Report-Specific Racial Disparity Measure Methodology
The Annual Report, Health of Women and Children Report and Senior Report each contain racial disparity-focused measures. These measures are Children in Poverty Racial Disparity, Early Death Racial Disparity - Ages 65-74, Homeownership Racial Disparity, Low Birth Weight Racial Disparity, Poverty Racial Disparity - Age 65+ and Premature Death Racial Disparity. To allow for a consistent reference group across states, these measures compare the racial/ethnic group with the least healthy value with the white population value because it is the largest racial demographic group in nearly all states and allows for higher reliability and lower sampling error. These measures are not limited to population groups whose prevalence estimates have non-overlapping 95% confidence intervals.
Interpreting Disparities Data
The America’s Health Rankings platform includes a wealth of data highlighting the breadth, depth and persistence of health disparities across the U.S. These data are captured in multiple ways across the platform.
  • Breadth: Documents health disparities across health-related measures that include social and economic factors, clinical care indicators, physical environment, health behaviors and health outcome measures critical to addressing health disparities and advancing health equity.
  • Depth: Measures the magnitude of health disparities among demographic groups, such as educational attainment, gender, geography and race and ethnicity for the nation, all 50 states and the District of Columbia.
  • Persistence: Identifies where health disparities have remained and where they have grown over time.
Language
Throughout the platform, America’s Health Rankings uses language and demographic group definitions consistent with the underlying data sources to ensure accuracy.
America’s Health Rankings recognizes that inclusive language in public health is vital for ensuring that all individuals feel seen, heard and understood. Inclusivity in data collection is essential to documenting, analyzing and addressing the disparities that people experience. However, this must be supported by equitable systems that accurately represent diverse populations in data collection, analysis and interpretation. Inadequate representation of populations by data collection sources may hinder the identification of trends and patterns within different demographic groups and limit the ability to tailor public health interventions to specific populations.
Limitations
Not all demographic groups are available for all data sources and measures. Individual estimates are suppressed if they did not meet the reliability criteria laid out by the data source or internally established criteria.
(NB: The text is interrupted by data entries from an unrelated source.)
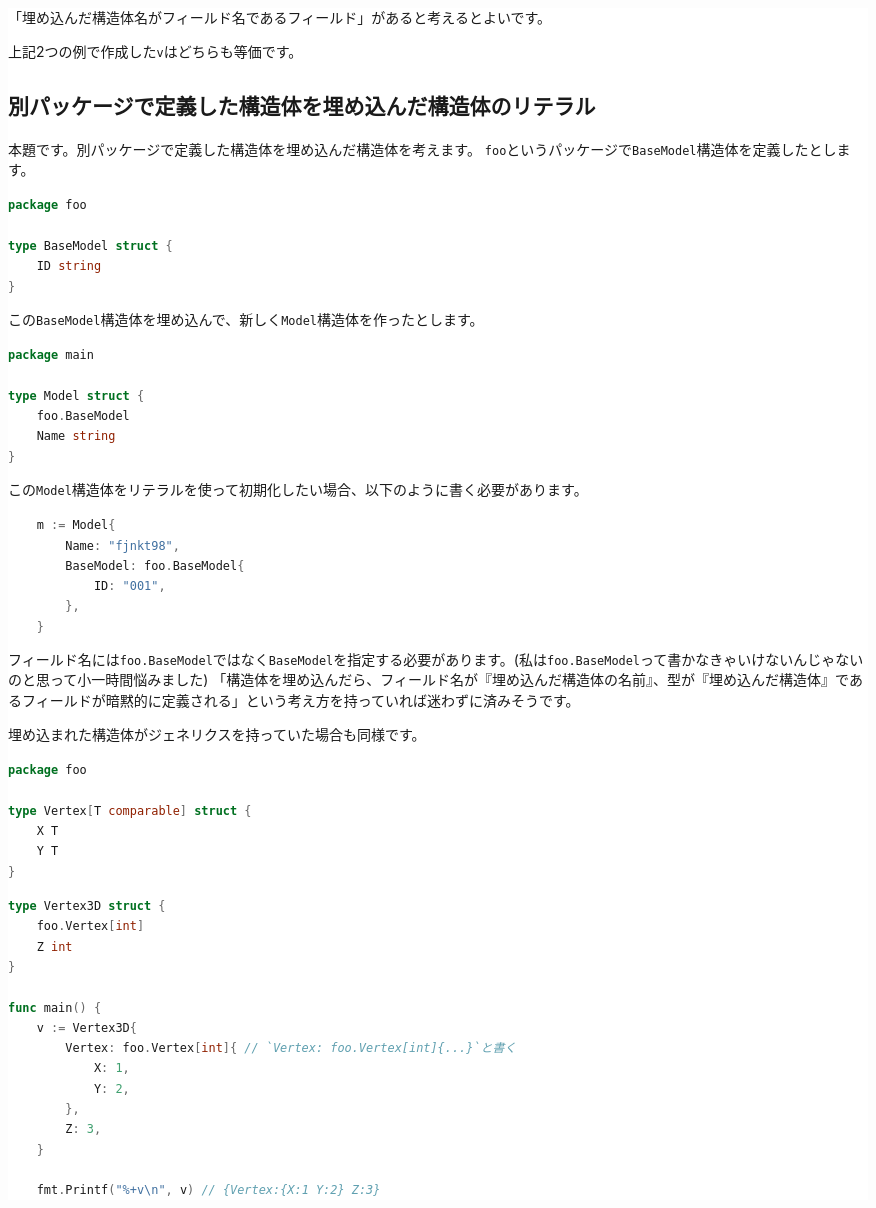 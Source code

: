 「埋め込んだ構造体名がフィールド名であるフィールド」があると考えるとよいです。

上記2つの例で作成した`v`はどちらも等価です。

## 別パッケージで定義した構造体を埋め込んだ構造体のリテラル

本題です。別パッケージで定義した構造体を埋め込んだ構造体を考えます。
`foo`というパッケージで`BaseModel`構造体を定義したとします。

```go:foo.go
package foo

type BaseModel struct {
	ID string
}
```

この`BaseModel`構造体を埋め込んで、新しく`Model`構造体を作ったとします。

```go:main.go
package main

type Model struct {
	foo.BaseModel
	Name string
}
```

この`Model`構造体をリテラルを使って初期化したい場合、以下のように書く必要があります。

```go:main.go
	m := Model{
		Name: "fjnkt98",
		BaseModel: foo.BaseModel{
			ID: "001",
		},
	}
```

フィールド名には`foo.BaseModel`ではなく`BaseModel`を指定する必要があります。(私は`foo.BaseModel`って書かなきゃいけないんじゃないのと思って小一時間悩みました)
「構造体を埋め込んだら、フィールド名が『埋め込んだ構造体の名前』、型が『埋め込んだ構造体』であるフィールドが暗黙的に定義される」という考え方を持っていれば迷わずに済みそうです。

埋め込まれた構造体がジェネリクスを持っていた場合も同様です。

```go:foo.go
package foo

type Vertex[T comparable] struct {
	X T
	Y T
}
```

```go:main.go
type Vertex3D struct {
	foo.Vertex[int]
	Z int
}

func main() {
	v := Vertex3D{
		Vertex: foo.Vertex[int]{ // `Vertex: foo.Vertex[int]{...}`と書く
			X: 1,
			Y: 2,
		},
		Z: 3,
	}

	fmt.Printf("%+v\n", v) // {Vertex:{X:1 Y:2} Z:3}
```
Estimates for small populations should be interpreted with the understanding that the true prevalence may differ from the estimate presented due to wide confidence intervals.
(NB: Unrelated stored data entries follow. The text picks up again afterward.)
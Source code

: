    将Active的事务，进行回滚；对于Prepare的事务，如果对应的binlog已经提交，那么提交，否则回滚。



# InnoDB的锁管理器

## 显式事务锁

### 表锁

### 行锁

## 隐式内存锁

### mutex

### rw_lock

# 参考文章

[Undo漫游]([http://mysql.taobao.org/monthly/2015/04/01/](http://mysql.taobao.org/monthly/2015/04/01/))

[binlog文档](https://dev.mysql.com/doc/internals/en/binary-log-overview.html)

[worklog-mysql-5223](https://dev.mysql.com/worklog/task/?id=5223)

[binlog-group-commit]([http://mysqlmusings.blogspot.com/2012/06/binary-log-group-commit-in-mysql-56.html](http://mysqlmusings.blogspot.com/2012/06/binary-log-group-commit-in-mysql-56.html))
Caution should be taken when interpreting data on specific health and behavior measures. Many are self-reported and rely on an individual’s perception of health and behaviors. Additionally, some health outcome measures indicate whether a respondent has been told by a health care professional that they have a disease, excluding those who may not have received a diagnosis or sought or obtained treatment. Social, cultural, geographical and other factors may affect mental health services and treatment access, awareness and use.